Lung Lost Love

The American Cancer Society has published their 2011 estimates of new cancers cases and deaths.

New Cases
Prostate and breast cancers top the list with the highest number of new cases for men and women, respectively.  Fortunately, a routine physical often leads to early detection, and early detection leads to a very high survival rate.  For example, the 5-year survival rate for stage IIa breast cancer is 81%.  The survival rate for local prostate cancer (similar to stage I and II) is 100%.

Lung cancer tops the list with the highest number of deaths for both men and women.  In fact, it kills nearly the same amount of people as colon, breast, pancreatic, and prostate cancers combined.  In my opinion, the problem is two-fold.  First, there is no approved process for early detection of lung cancer (i.e. colonoscopy, mammogram, self-exam).  You and your doctor certainly can’t palpate your lungs to feel for lumps and changes!  As such, diagnosis is often made after the patient is symptomatic (like coughing up blood) in late stages.  The 5-year survival rates for stages IIIa, IIIb, and IV are 14%, 5%, and 1%, respectively.

The other problem is effective treatment.  Even when lung cancer is caught early, the prognosis isn’t stellar.  Compared with the breast cancer statistic above (81%), the stage IIa non-small cell lung cancer survival rate is only 30%.

So let’s look at the story of breast cancer.  First, it’s the most successfully marketed disease of all time.  From inception through 2010, Susan G. Komen for the Cure raised $1.5 billion.  A whopping $540 million went to research alone.  And this is only one (albeit the largest) of several dedicated organizations.  In addition, the US government invested more than $631 million in breast cancer research in 2010 alone.  Prostate cancer was the next highest funded ($300 million) and lung cancer the third ($282 million).

My goal isn’t to fight some sort of ‘cancer injustice.’  After all, discoveries made in one area of research sometimes benefit others.  But I do think lung cancer needs a better PR firm.  It is under-funded and under-researched.

Perhaps that’s due to the smoking stigma.  Most people assume that you get lung cancer because you smoke.  The truth is that smoking can cause several types of cancer in the body’s organs and makes you more susceptible to every type cancer.  But if someone told you they had pancreatic cancer, you wouldn’t ask them if they were a smoker, would you?

And finally, lungs just aren’t sexy.  Breasts, on the other hand, have always been popular.  It should be no surprise that they get plenty of attention in their time of need!  Maybe someday we’ll see professional athletes wearing gear to support lung cancer.

Oh, one more thing for this rant: Can we get a new color?  Lung cancer is currently represented with a clear or white or pearl-colored ribbon.  I have a proposal, though.  The new ribbon for lung cancer should be the jolly roger flag: black with skulls and crossbones.  Now THAT would increase awareness!


4 responses to “Lung Lost Love

  • Bonnie Facemyer

    I like that Jolly Roger flag idea 🙂 You hang in there, sweetie!

  • RoniLynn

    I am 100% in agreement with everything you posted.

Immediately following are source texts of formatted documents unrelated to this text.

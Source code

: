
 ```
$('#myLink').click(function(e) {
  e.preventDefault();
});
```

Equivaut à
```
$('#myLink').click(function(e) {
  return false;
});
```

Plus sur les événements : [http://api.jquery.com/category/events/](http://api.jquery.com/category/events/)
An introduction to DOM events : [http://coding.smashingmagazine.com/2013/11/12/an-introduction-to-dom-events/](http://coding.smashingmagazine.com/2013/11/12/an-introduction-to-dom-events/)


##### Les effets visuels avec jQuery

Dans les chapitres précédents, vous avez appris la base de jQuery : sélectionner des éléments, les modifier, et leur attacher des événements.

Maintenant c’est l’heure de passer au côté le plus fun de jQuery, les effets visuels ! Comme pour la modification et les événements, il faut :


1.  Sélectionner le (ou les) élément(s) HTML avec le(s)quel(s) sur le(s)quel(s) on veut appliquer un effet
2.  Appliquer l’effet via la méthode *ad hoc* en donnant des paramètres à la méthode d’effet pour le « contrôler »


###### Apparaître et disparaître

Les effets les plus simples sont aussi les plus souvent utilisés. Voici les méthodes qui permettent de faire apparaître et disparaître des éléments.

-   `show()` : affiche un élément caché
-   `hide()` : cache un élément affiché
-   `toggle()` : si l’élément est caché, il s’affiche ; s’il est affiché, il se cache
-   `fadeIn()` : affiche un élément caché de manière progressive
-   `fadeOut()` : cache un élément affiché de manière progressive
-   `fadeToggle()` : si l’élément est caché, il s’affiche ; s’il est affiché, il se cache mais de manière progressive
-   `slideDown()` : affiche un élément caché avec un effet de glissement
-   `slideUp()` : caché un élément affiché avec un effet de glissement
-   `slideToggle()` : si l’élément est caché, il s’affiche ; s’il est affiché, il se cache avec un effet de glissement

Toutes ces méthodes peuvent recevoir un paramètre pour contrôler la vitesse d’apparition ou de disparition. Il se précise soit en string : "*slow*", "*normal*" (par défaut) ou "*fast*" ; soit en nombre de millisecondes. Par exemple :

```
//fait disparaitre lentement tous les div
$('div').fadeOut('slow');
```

If you have a moment can you check out my blog posts? I touch on all of this indirectly in a few of my posts. Very early in my blogging life (a full 3 months ago), I started writing about the stigma attached to lung cancer. I came to the same conclusions as you…that lung cancer does not have a ‘dedicated’ foundation or fundraising arm. It is unfortunate that it took one woman dying for the Susan G. Komen foundation to exist. Sadly, more die from lung cancer than breast cancer. But no one wants to ‘help’ those who some say can help themselves by not smoking. If only it were that simple.

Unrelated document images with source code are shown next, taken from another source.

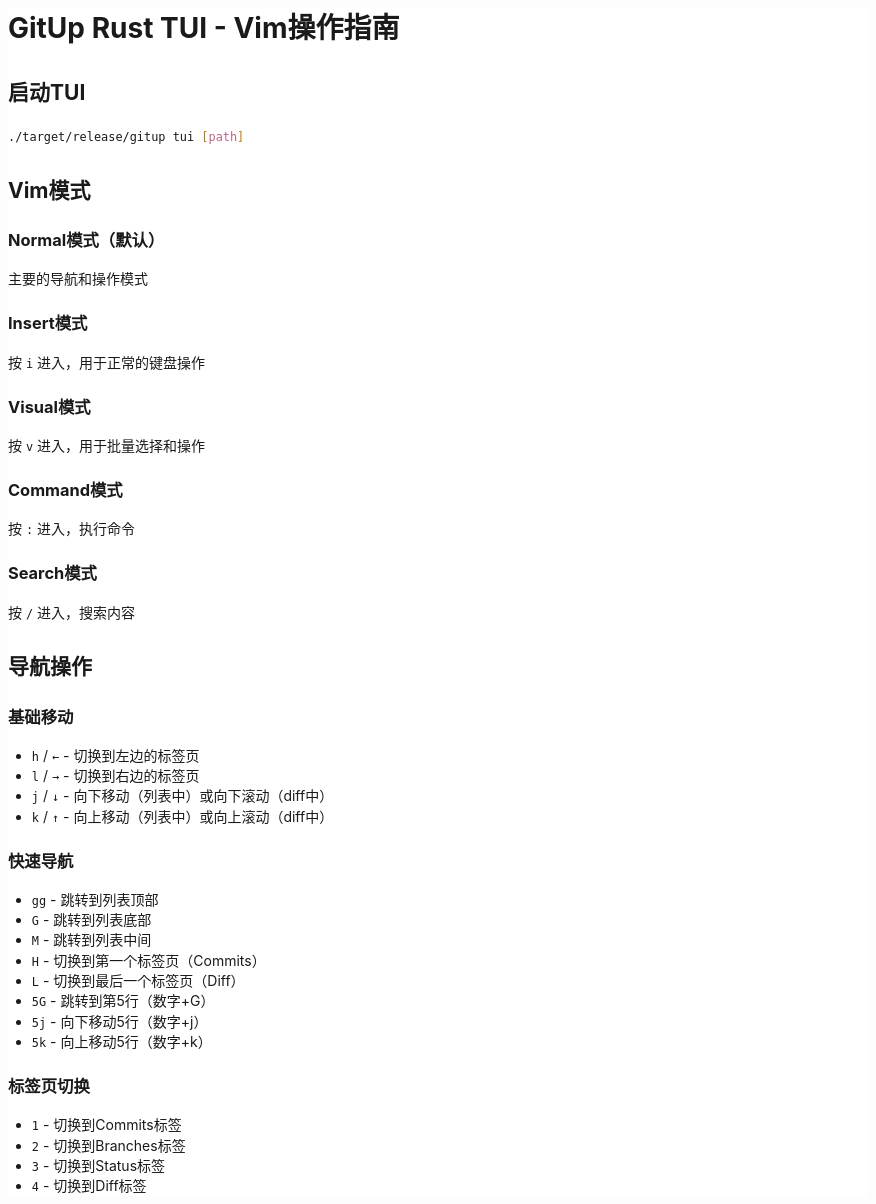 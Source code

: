 # GitUp Rust TUI - Vim操作指南

## 启动TUI
```bash
./target/release/gitup tui [path]
```

## Vim模式

### Normal模式（默认）
主要的导航和操作模式

### Insert模式
按 `i` 进入，用于正常的键盘操作

### Visual模式
按 `v` 进入，用于批量选择和操作

### Command模式
按 `:` 进入，执行命令

### Search模式
按 `/` 进入，搜索内容

## 导航操作

### 基础移动
- `h` / `←` - 切换到左边的标签页
- `l` / `→` - 切换到右边的标签页
- `j` / `↓` - 向下移动（列表中）或向下滚动（diff中）
- `k` / `↑` - 向上移动（列表中）或向上滚动（diff中）

### 快速导航
- `gg` - 跳转到列表顶部
- `G` - 跳转到列表底部
- `M` - 跳转到列表中间
- `H` - 切换到第一个标签页（Commits）
- `L` - 切换到最后一个标签页（Diff）
- `5G` - 跳转到第5行（数字+G）
- `5j` - 向下移动5行（数字+j）
- `5k` - 向上移动5行（数字+k）

### 标签页切换
- `1` - 切换到Commits标签
- `2` - 切换到Branches标签
- `3` - 切换到Status标签
- `4` - 切换到Diff标签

    And yes, not having a simple way to detect lung cancer is probably the second biggest obstacle we face. I guess the #1 biggest obstacle is negative attitudes. But that’s for another post. My mom never had a cough. She only ‘felt’ lumps on either side of her neck, in her lymph nodes. She’s a former biology teacher and she knew something wasn’t right. A few days later we discovered it was cancer and not too long after that found out it already had spread from her lungs to her liver. She was diagnosed at Stage IV. That was 2008. Though she’s much weaker, it’s 2012 and she’s still here. How is it that lung cancer can sneak around in her body and she, nor her doctors, even realize it? THAT’S what’s scary…not knowing until it’s almost too late. Or in some cases, it is too late.

    I admire your fight. Keep it up. I plan to do the same for my mom.

  • RLS

    Very nicely stated. Lung cancer needs a new PR firm. Thanks for the smirk. 😉

  • Denise

    I have stage IV NSC Lung Cancer. I haven’t had any evidence of disease for 19 months now! I was diagnosed in Jan 2011 at the age of 40. I believe a realistic, positive attitude is very important to our well being while kicking cancer’s a$$!! I love your idea of the ribbon with skulls & crossbones!